- [Work request]
A single number is all that's needed: how many lines in the data contain the string "recursos".

- [Source material]
◇ ◇ ◇ ◇
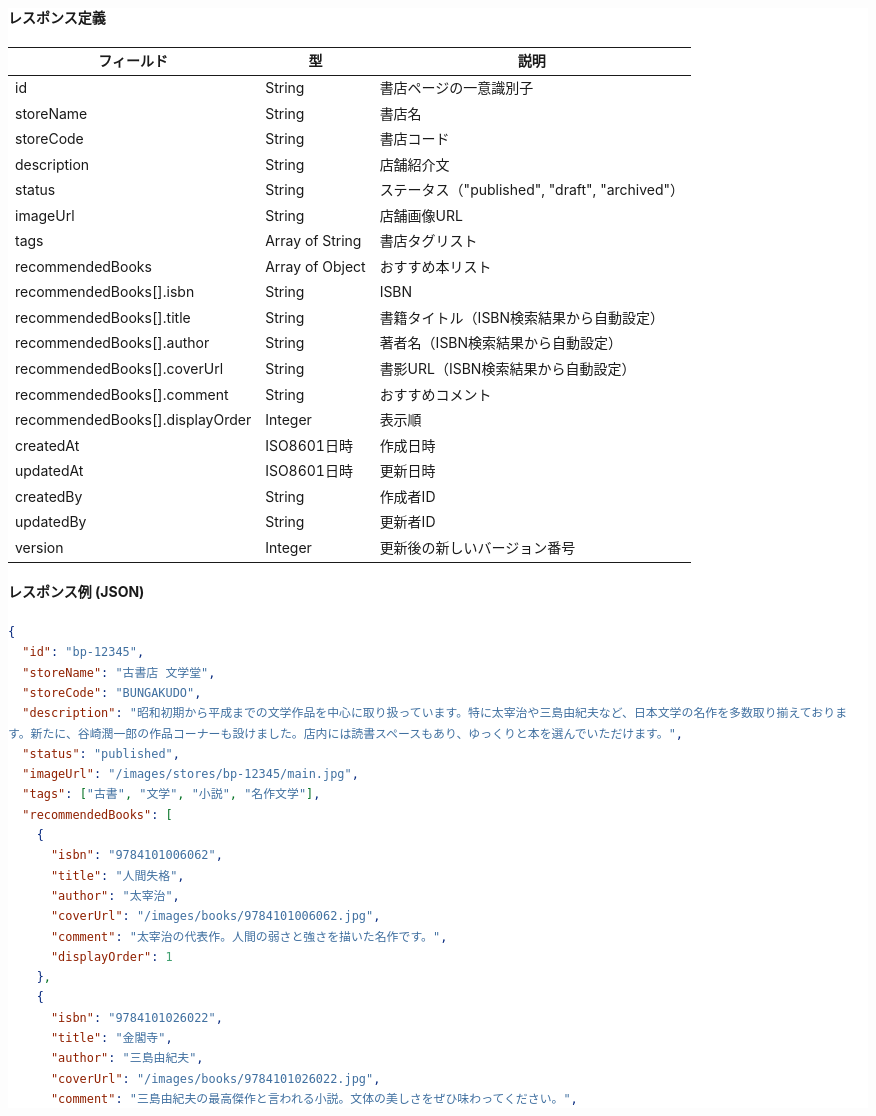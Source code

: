 #### レスポンス定義

| フィールド | 型 | 説明 |
|-----------|----|----|
| id | String | 書店ページの一意識別子 |
| storeName | String | 書店名 |
| storeCode | String | 書店コード |
| description | String | 店舗紹介文 |
| status | String | ステータス（"published", "draft", "archived"） |
| imageUrl | String | 店舗画像URL |
| tags | Array of String | 書店タグリスト |
| recommendedBooks | Array of Object | おすすめ本リスト |
| recommendedBooks[].isbn | String | ISBN |
| recommendedBooks[].title | String | 書籍タイトル（ISBN検索結果から自動設定） |
| recommendedBooks[].author | String | 著者名（ISBN検索結果から自動設定） |
| recommendedBooks[].coverUrl | String | 書影URL（ISBN検索結果から自動設定） |
| recommendedBooks[].comment | String | おすすめコメント |
| recommendedBooks[].displayOrder | Integer | 表示順 |
| createdAt | ISO8601日時 | 作成日時 |
| updatedAt | ISO8601日時 | 更新日時 |
| createdBy | String | 作成者ID |
| updatedBy | String | 更新者ID |
| version | Integer | 更新後の新しいバージョン番号 |

#### レスポンス例 (JSON)

```json
{
  "id": "bp-12345",
  "storeName": "古書店 文学堂",
  "storeCode": "BUNGAKUDO",
  "description": "昭和初期から平成までの文学作品を中心に取り扱っています。特に太宰治や三島由紀夫など、日本文学の名作を多数取り揃えております。新たに、谷崎潤一郎の作品コーナーも設けました。店内には読書スペースもあり、ゆっくりと本を選んでいただけます。",
  "status": "published",
  "imageUrl": "/images/stores/bp-12345/main.jpg",
  "tags": ["古書", "文学", "小説", "名作文学"],
  "recommendedBooks": [
    {
      "isbn": "9784101006062",
      "title": "人間失格",
      "author": "太宰治",
      "coverUrl": "/images/books/9784101006062.jpg",
      "comment": "太宰治の代表作。人間の弱さと強さを描いた名作です。",
      "displayOrder": 1
    },
    {
      "isbn": "9784101026022",
      "title": "金閣寺",
      "author": "三島由紀夫",
      "coverUrl": "/images/books/9784101026022.jpg",
      "comment": "三島由紀夫の最高傑作と言われる小説。文体の美しさをぜひ味わってください。",
```
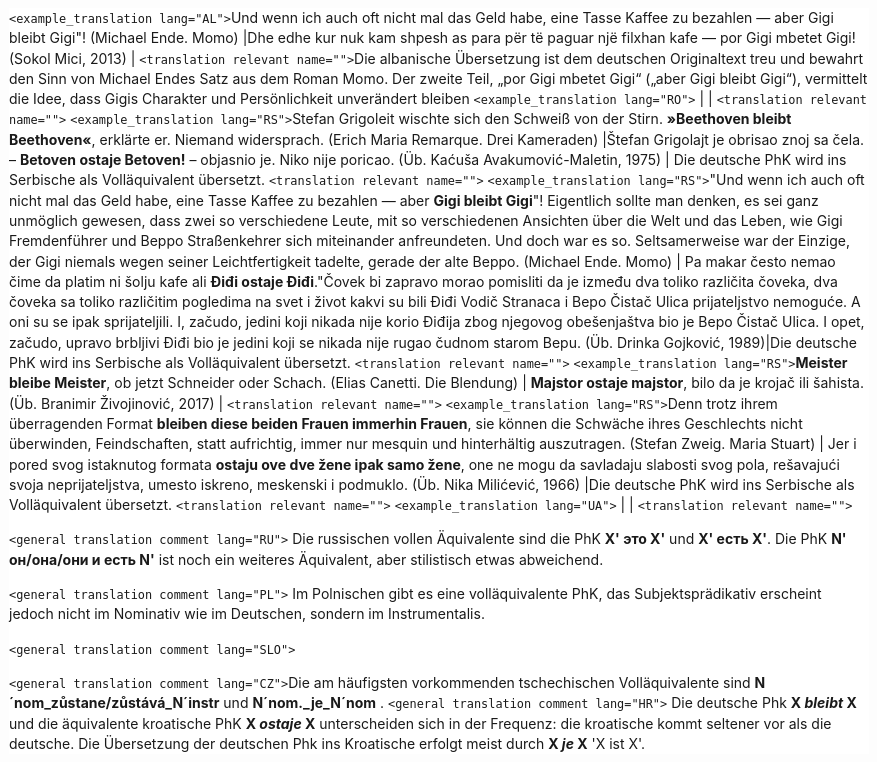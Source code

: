 `<example_translation lang="AL">`Und wenn ich auch oft nicht mal das Geld habe, eine Tasse Kaffee zu bezahlen ― aber Gigi bleibt Gigi"! (Michael Ende. Momo)  |Dhe edhe kur nuk kam shpesh as para për të paguar një filxhan kafe ― por Gigi mbetet Gigi! (Sokol Mici, 2013)   |  `<translation relevant name="">`Die albanische Übersetzung ist dem deutschen Originaltext treu und bewahrt den Sinn von Michael Endes Satz aus dem Roman Momo. Der zweite Teil, „por Gigi mbetet Gigi“ („aber Gigi bleibt Gigi“), vermittelt die Idee, dass Gigis Charakter und Persönlichkeit unverändert bleiben
`<example_translation lang="RO">`  |  |  `<translation relevant name="">`
`<example_translation lang="RS">`Stefan Grigoleit wischte sich den Schweiß von der Stirn. **»Beethoven bleibt Beethoven«**, erklärte er. Niemand widersprach. (Erich Maria Remarque. Drei Kameraden)  |Štefan Grigolajt je obrisao znoj sa čela. – **Betoven ostaje Betoven!** – objasnio je. Niko nije poricao. (Üb. Kaćuša Avakumović-Maletin, 1975)  | Die deutsche PhK wird ins Serbische als Volläquivalent übersetzt. `<translation relevant name="">`
`<example_translation lang="RS">`"Und wenn ich auch oft nicht mal das Geld habe, eine Tasse Kaffee zu bezahlen ― aber **Gigi bleibt Gigi**"! Eigentlich sollte man denken, es sei ganz unmöglich gewesen, dass zwei so verschiedene Leute, mit so verschiedenen Ansichten über die Welt und das Leben, wie Gigi Fremdenführer und Beppo Straßenkehrer sich miteinander anfreundeten. Und doch war es so. Seltsamerweise war der Einzige, der Gigi niemals wegen seiner Leichtfertigkeit tadelte, gerade der alte Beppo. (Michael Ende. Momo)  | Pa makar često nemao čime da platim ni šolju kafe ali **Điđi ostaje Điđi**."Čovek bi zapravo morao pomisliti da je između dva toliko različita čoveka, dva čoveka sa toliko različitim pogledima na svet i život kakvi su bili Điđi Vodič Stranaca i Bepo Čistač Ulica prijateljstvo nemoguće. A oni su se ipak sprijateljili. I, začudo, jedini koji nikada nije korio Điđija zbog njegovog obešenjaštva bio je Bepo Čistač Ulica. I opet, začudo, upravo brbljivi Điđi bio je jedini koji se nikada nije rugao čudnom starom Bepu. (Üb. Drinka Gojković, 1989)|Die deutsche PhK wird ins Serbische als Volläquivalent übersetzt.  `<translation relevant name="">`
`<example_translation lang="RS">`**Meister bleibe Meister**, ob jetzt Schneider oder Schach. (Elias Canetti. Die Blendung)  | **Majstor ostaje majstor**, bilo da je krojač ili šahista. (Üb. Branimir Živojinović, 2017) |  `<translation relevant name="">`
`<example_translation lang="RS">`Denn trotz ihrem überragenden Format **bleiben diese beiden Frauen immerhin Frauen**, sie können die Schwäche ihres Geschlechts nicht überwinden, Feindschaften, statt aufrichtig, immer nur mesquin und hinterhältig auszutragen. (Stefan Zweig. Maria Stuart)  | Jer i pored svog istaknutog formata **ostaju ove dve žene ipak samo žene**, one ne mogu da savladaju slabosti svog pola, rešavajući svoja neprijateljstva, umesto iskreno, meskenski i podmuklo. (Üb. Nika Milićević, 1966)  |Die deutsche PhK wird ins Serbische als Volläquivalent übersetzt.  `<translation relevant name="">`
`<example_translation lang="UA">`  |  |  `<translation relevant name="">`


`<general translation comment lang="RU">` Die russischen vollen Äquivalente sind die PhK **X' это X'** und **X' есть X'**. Die PhK **N' он/она/они и есть N'** ist noch ein weiteres Äquivalent, aber stilistisch etwas abweichend.


`<general translation comment lang="PL">` Im Polnischen gibt es eine volläquivalente PhK, das Subjektsprädikativ erscheint jedoch nicht im Nominativ wie im Deutschen, sondern im Instrumentalis.

`<general translation comment lang="SLO">`

`<general translation comment lang="CZ">`Die am häufigsten vorkommenden tschechischen Volläquivalente sind **N´nom_zůstane/zůstává_N´instr** und **N´nom._je_N´nom** . 
`<general translation comment lang="HR">` Die deutsche Phk **X _bleibt_ X** und die äquivalente kroatische PhK **X _ostaje_ X**  unterscheiden sich in der Frequenz: die kroatische kommt seltener vor als die deutsche. Die Übersetzung der deutschen Phk ins Kroatische erfolgt meist durch **X _je_ X** 'X ist X'.
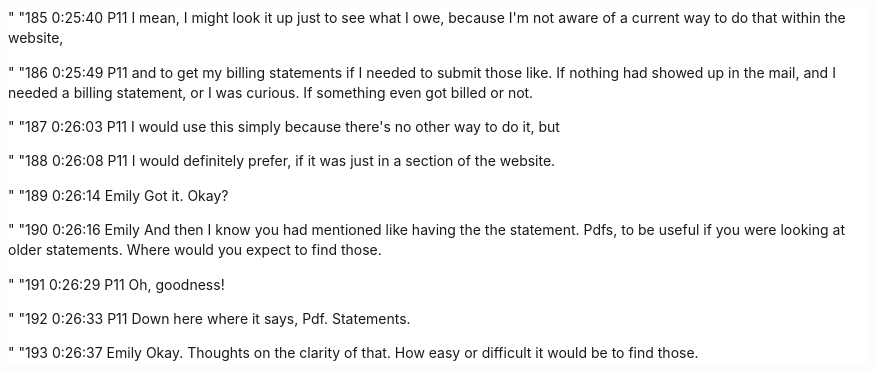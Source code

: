 "
"185
0:25:40
P11
I mean, I might look it up just to see what I owe, because I'm not aware of a current way to do that within the website,

"
"186
0:25:49
P11
and to get my billing statements if I needed to submit those like. If nothing had showed up in the mail, and I needed a billing statement, or I was curious. If something even got billed or not.

"
"187
0:26:03
P11
I would use this simply because there's no other way to do it, but

"
"188
0:26:08
P11
I would definitely prefer, if it was just in a section of the website.

"
"189
0:26:14
Emily
Got it. Okay?

"
"190
0:26:16
Emily
And then I know you had mentioned like having the the statement. Pdfs, to be useful if you were looking at older statements. Where would you expect to find those.

"
"191
0:26:29
P11
Oh, goodness!

"
"192
0:26:33
P11
Down here where it says, Pdf. Statements.

"
"193
0:26:37
Emily
Okay. Thoughts on the clarity of that. How easy or difficult it would be to find those.
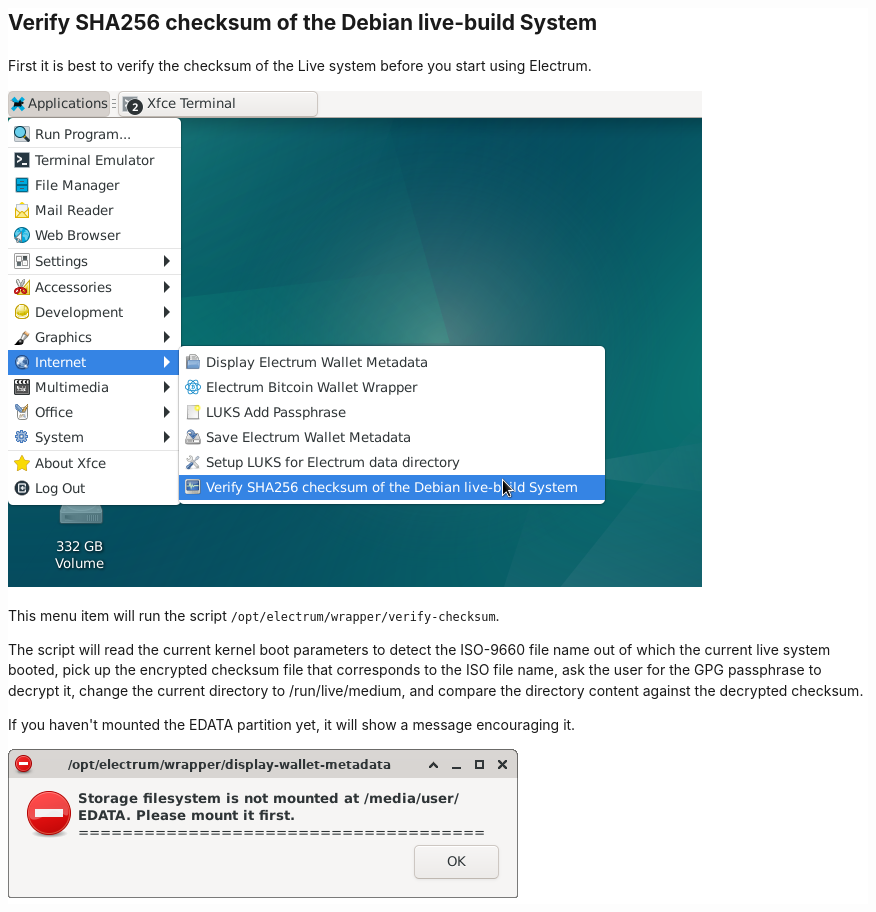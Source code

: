 
## Verify SHA256 checksum of the Debian live-build System

First it is best to verify the checksum of the Live system before you start using Electrum.

![Verify SHA256 checksum](image/01_verify-checksum_start-application.png)

This menu item will run the script `/opt/electrum/wrapper/verify-checksum`.

The script will read the current kernel boot parameters to detect the ISO-9660 file name out of which the current live system booted,
pick up the encrypted checksum file that corresponds to the ISO file name,
ask the user for the GPG passphrase to decrypt it,
change the current directory to /run/live/medium,
and compare the directory content against the decrypted checksum.

If you haven't mounted the EDATA partition yet, it will show a message encouraging it.

![Need to mount EDATA partition](image/02_require-mounting-edata-partition.png)
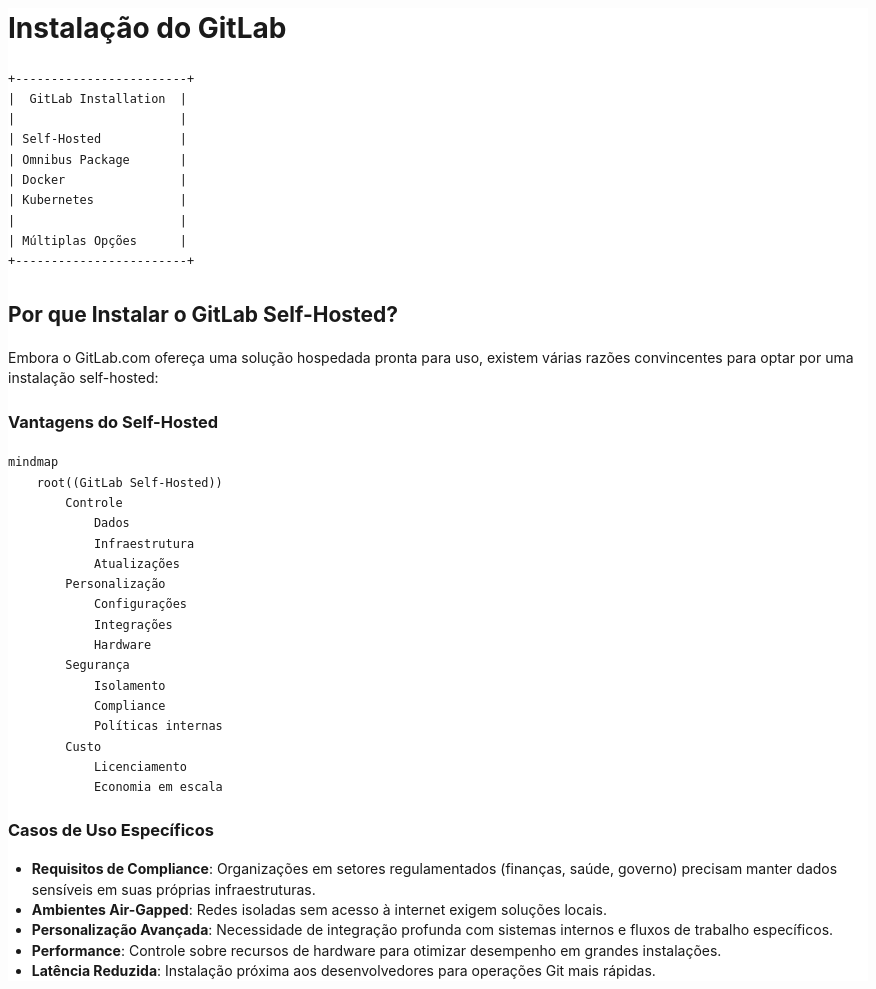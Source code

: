 # Instalação do GitLab

```ascii
+------------------------+
|  GitLab Installation  |
|                       |
| Self-Hosted           |
| Omnibus Package       |
| Docker                |
| Kubernetes            |
|                       |
| Múltiplas Opções      |
+------------------------+
```

## Por que Instalar o GitLab Self-Hosted?

Embora o GitLab.com ofereça uma solução hospedada pronta para uso, existem várias razões convincentes para optar por uma instalação self-hosted:

### Vantagens do Self-Hosted
```mermaid
mindmap
    root((GitLab Self-Hosted))
        Controle
            Dados
            Infraestrutura
            Atualizações
        Personalização
            Configurações
            Integrações
            Hardware
        Segurança
            Isolamento
            Compliance
            Políticas internas
        Custo
            Licenciamento
            Economia em escala
```

### Casos de Uso Específicos
- **Requisitos de Compliance**: Organizações em setores regulamentados (finanças, saúde, governo) precisam manter dados sensíveis em suas próprias infraestruturas.
- **Ambientes Air-Gapped**: Redes isoladas sem acesso à internet exigem soluções locais.
- **Personalização Avançada**: Necessidade de integração profunda com sistemas internos e fluxos de trabalho específicos.
- **Performance**: Controle sobre recursos de hardware para otimizar desempenho em grandes instalações.
- **Latência Reduzida**: Instalação próxima aos desenvolvedores para operações Git mais rápidas.
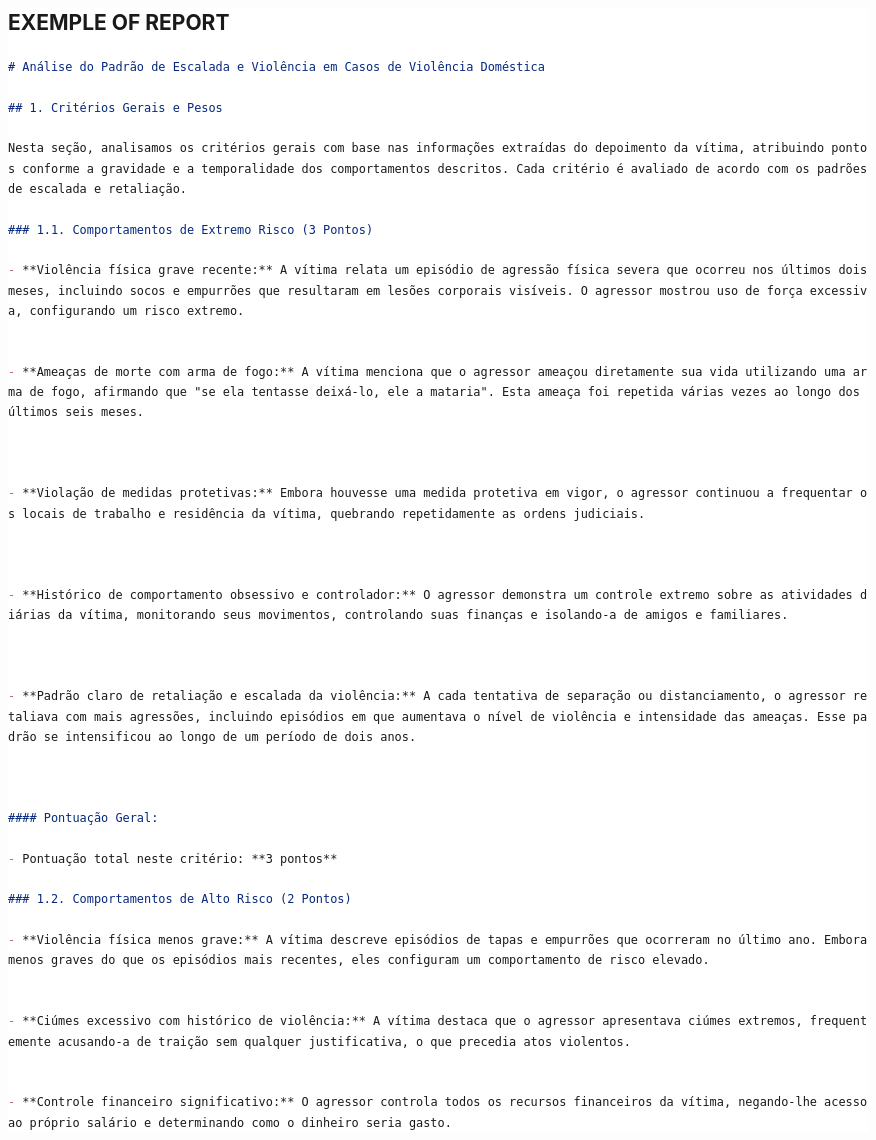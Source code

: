 ## EXEMPLE OF REPORT

```markdown
# Análise do Padrão de Escalada e Violência em Casos de Violência Doméstica

## 1. Critérios Gerais e Pesos

Nesta seção, analisamos os critérios gerais com base nas informações extraídas do depoimento da vítima, atribuindo pontos conforme a gravidade e a temporalidade dos comportamentos descritos. Cada critério é avaliado de acordo com os padrões de escalada e retaliação.

### 1.1. Comportamentos de Extremo Risco (3 Pontos)

- **Violência física grave recente:** A vítima relata um episódio de agressão física severa que ocorreu nos últimos dois meses, incluindo socos e empurrões que resultaram em lesões corporais visíveis. O agressor mostrou uso de força excessiva, configurando um risco extremo.


- **Ameaças de morte com arma de fogo:** A vítima menciona que o agressor ameaçou diretamente sua vida utilizando uma arma de fogo, afirmando que "se ela tentasse deixá-lo, ele a mataria". Esta ameaça foi repetida várias vezes ao longo dos últimos seis meses.



- **Violação de medidas protetivas:** Embora houvesse uma medida protetiva em vigor, o agressor continuou a frequentar os locais de trabalho e residência da vítima, quebrando repetidamente as ordens judiciais.



- **Histórico de comportamento obsessivo e controlador:** O agressor demonstra um controle extremo sobre as atividades diárias da vítima, monitorando seus movimentos, controlando suas finanças e isolando-a de amigos e familiares.



- **Padrão claro de retaliação e escalada da violência:** A cada tentativa de separação ou distanciamento, o agressor retaliava com mais agressões, incluindo episódios em que aumentava o nível de violência e intensidade das ameaças. Esse padrão se intensificou ao longo de um período de dois anos.



#### Pontuação Geral:

- Pontuação total neste critério: **3 pontos**

### 1.2. Comportamentos de Alto Risco (2 Pontos)

- **Violência física menos grave:** A vítima descreve episódios de tapas e empurrões que ocorreram no último ano. Embora menos graves do que os episódios mais recentes, eles configuram um comportamento de risco elevado.


- **Ciúmes excessivo com histórico de violência:** A vítima destaca que o agressor apresentava ciúmes extremos, frequentemente acusando-a de traição sem qualquer justificativa, o que precedia atos violentos.


- **Controle financeiro significativo:** O agressor controla todos os recursos financeiros da vítima, negando-lhe acesso ao próprio salário e determinando como o dinheiro seria gasto.


```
◇ ◇ ◇ ◇
- [Your response]
2